When an amendment to a complaint is proposed prior to discovery, the amendment is considered "futile" where the proposed new claim would not withstand a motion to dismiss under Rule 12(b)(6) of the Federal Rules of Civil Procedure. See Oneida Indian Nation v. City of Sherrill, New York, 337 F.3d 139, 168 (2d Cir. 2003), rev'd on other grounds, 544 U.S. 197 (2005); Twisted Records, Inc. v. Rauhofer, No. 03 Civ. 2644 (DF), 2005 U.S. Dist. LEXIS 3313, at *21 (S.D.N.Y. Mar. 3, 2005) (noting that the court may deny leave to amend where the claim to be added would fail to state a claim upon which relief may be granted; collecting cases); see also Posr v. N.Y. State Court Officer, No. 96 Civ. 5200 (CLP), 2006 U.S. Dist. LEXIS 13934, at *63-64 (E.D.N.Y. Mar. 13, 2006) (denying motion to amend because plaintiff failed to state a claim for which relief could be granted on "the facts alleged in the proposed amended complaint"). Where the proposed amended complaint would be subject to "immediate dismissal" for failure to state a claim or on some other ground, courts generally do not permit the amendment. Jones v. New York State Div. of Military & Naval Affairs, 166 F.3d 45, 55 (2d Cir. 1999). On the other hand, where the party seeking to amend "has at least colorable grounds for relief, justice . . . require[s]" that the motion be granted. Ryder Energy Distrib. Corp. v. Merrill Lynch Commodities Inc., 748 F.2d 774, 783 (2d Cir. 1984) (quotations marks and citation omitted).

In the less common case where the Court is asked to review a proposed amendment with the benefit of a full discovery record, a futility analysis is still possible, but it will then turn on the question of whether the proposed amended complaint would be subject to dismissal under Rule 56 of the Federal Rules of Civil Procedure for lack of a genuine issue of material fact. See Fed. R. Civ. P. 56(a); Milanese v. Rust-Oleum Corp., 244 F.3d 104, 110 (2d Cir. 2001) (noting that standards for futility depends on stage of litigation at which motion to amend is brought); Montalvo v. Sun Roc Corp., 179 F.R.D. 420, 424 (S.D.N.Y. 1998) (denying plaintiffs' motion for leave to amend the complaint because, based on an admission in the discovery record and absence of contrary evidence, Defendants would be entitled to summary judgment on the amended complaint); see also Republic Nat'l Bank v. Hales, 75 F. Supp. 2d 300, 308 (S.D.N.Y. 1999) (noting that, "in the main, a proposed amendment should be reviewed under a standard analogous to the standard of review applicable to a motion brought under Rule 12(b)(6)," but also noting that "a number of courts have held that a summary judgment standard may [also] be applied and leave to amend denied outright should the party seeking amendment fail to satisfy that standard" (citing, inter alia, Montalvo)).

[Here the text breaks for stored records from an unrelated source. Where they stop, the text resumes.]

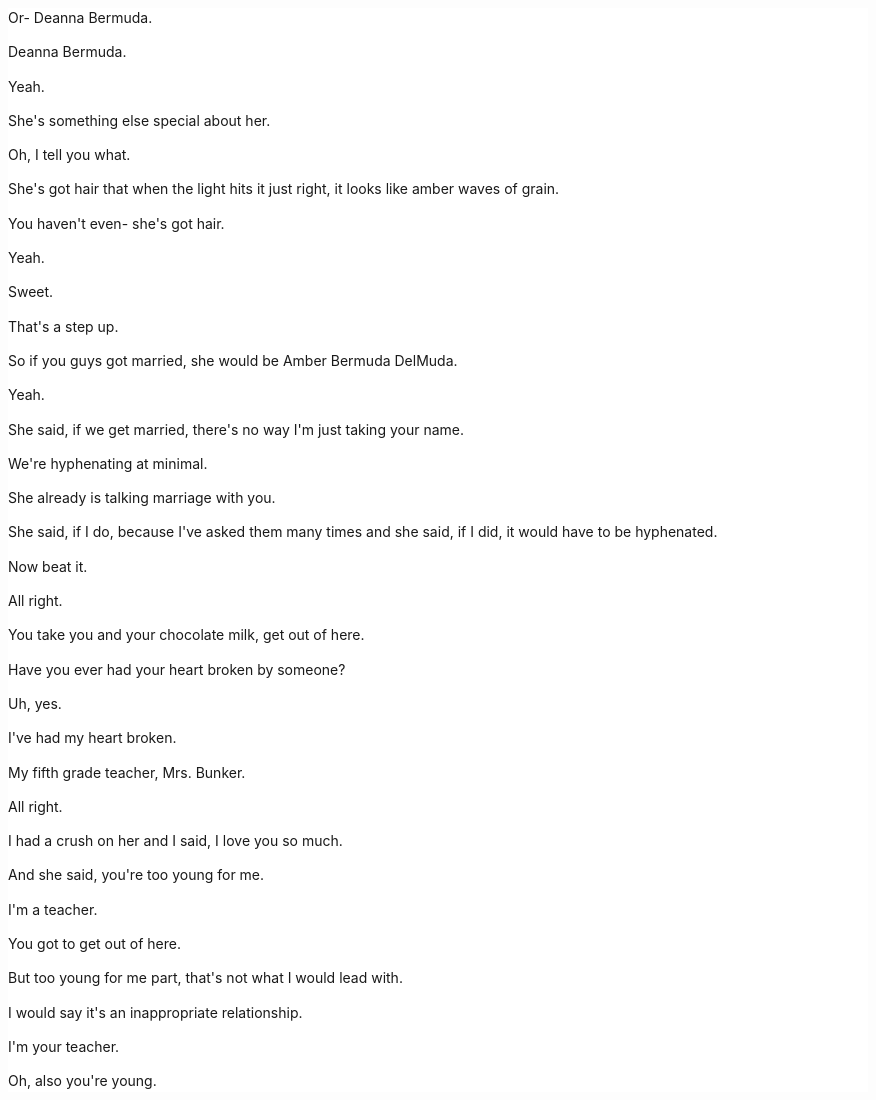 Or- Deanna Bermuda.

Deanna Bermuda.

Yeah.

She's something else special about her.

Oh, I tell you what.

She's got hair that when the light hits it just right, it looks like amber waves of grain.

You haven't even- she's got hair.

Yeah.

Sweet.

That's a step up.

So if you guys got married, she would be Amber Bermuda DelMuda.

Yeah.

She said, if we get married, there's no way I'm just taking your name.

We're hyphenating at minimal.

She already is talking marriage with you.

She said, if I do, because I've asked them many times and she said, if I did, it would have to be hyphenated.

Now beat it.

All right.

You take you and your chocolate milk, get out of here.

Have you ever had your heart broken by someone?

Uh, yes.

I've had my heart broken.

My fifth grade teacher, Mrs. Bunker.

All right.

I had a crush on her and I said, I love you so much.

And she said, you're too young for me.

I'm a teacher.

You got to get out of here.

But too young for me part, that's not what I would lead with.

I would say it's an inappropriate relationship.

I'm your teacher.

Oh, also you're young.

In this case, Plaintiff wishes to substitute Holman for one of the "John Doe" defendants initially named in her pleading, but Defendants argue that, based on testimony given by Plaintiff at her deposition, she would be unable to establish at trial that Holman committed the acts that Plaintiff now seeks to attribute to him. (See Def. Mem., at 4, 8-9.) More specifically, Defendants point out that, while Plaintiff now seeks to allege that Holman conferred with other officers about holding her in a room without camera surveillance (Rankin Decl., Ex. 1 (Proposed Amended Complaint ("Proposed Am. Compl.")), at ¶ 56), participated with other officers in making "a show about how disgusting they thought it [would be] to search her because of her gender and/or gender presentation" (id., at ¶ 59), and then, after being "selected" by the other officers to search her, proceeded to conduct that search (id., at ¶¶ 60-61), Plaintiff did not testify at her deposition that Holman had engaged in these particular acts.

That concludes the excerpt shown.